Tuesday, June 9th, 2009


Lately, my email inbox has been flooded with invitations to networking opportunities around the topic of social media: Marketing groups are wondering how to use social media to enhance their client’s campaigns and reach younger markets. Small business groups are looking to social media to keep in touch with their client base. And graphic designers are contemplating their new role in providing a whole new suite of branded products for social media applications.

Attending these events, I’m discovering the following themes among the participants:

  • Resistance. “I just got a website after 14 years of having nothing! Why do I need to do more?”
  • Reluctant Acceptance. “Yeah, I’m on LinkedIn and have a Facebook account, but I really don’t get the Twitter thing.”
  • Integration. “Social media is just another part of my overall marketing strategy.”

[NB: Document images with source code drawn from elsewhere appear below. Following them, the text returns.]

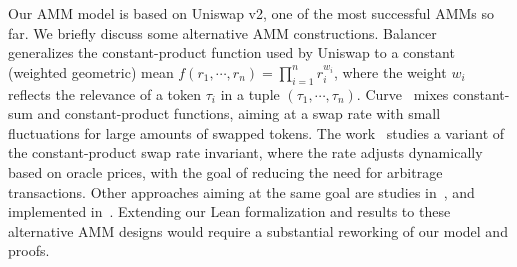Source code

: Our AMM model is based on Uniswap v2, one of the most successful AMMs so far.
We briefly discuss some alternative AMM constructions.
%
Balancer~\cite{balancerpaper} generalizes the constant-product function
used by Uniswap to a constant (weighted geometric) mean
$f(r_1,\cdots,r_n) = \prod_{i=1}^n r_i^{w_i}$, 
where the weight $w_i$ reflects the relevance of a token $\tau_i$
in a tuple $(\tau_1,\cdots,\tau_n)$.
%
Curve~\cite{curvepaper} mixes constant-sum and constant-product functions,
aiming at a swap rate with small fluctuations for large amounts of swapped tokens. 
The work~\cite{Krishnamachari2021fab} studies a variant of the constant-product swap rate invariant, where the rate adjusts dynamically based on oracle prices, 
with the goal of reducing the need for arbitrage transactions.
%
Other approaches aiming at the same goal are studies in~\cite{virtualAMMbalances,Krishnamachari2021fab}, and implemented in~\cite{moonipaper}.
%
Extending our Lean formalization and results to these alternative AMM designs would require a substantial reworking of our model and proofs.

When it comes to my business, I’m definitely in the “Integration” category; I use several forms of social media as different points of entry to reach my current network and extend my company to future contacts. Beyond my own marketing, I’d recommend embracing social media to my clients as well. Here’s why:

1) Staying top of mind. Applications like Twitter, LinkedIn, Facebook and MySpace all allow for easy, constant updates about the work you’re doing, the events you’re attending, articles you’re reading, and specials you’re offering. So, when an opportunity does come up for someone to need your services, you’re the first person they consider.

2) Reaching younger audiences. A recent Star Tribune article (“Voice Mail Calls, But Do We Care?“) reported on the decline of voice mail as a mode of communication for younger professionals, who are instead turning to Twitter, Facebook, texting and email to keep in touch. The lesson? If your company is intending to reach younger audiences, you ought to be saavy in social media.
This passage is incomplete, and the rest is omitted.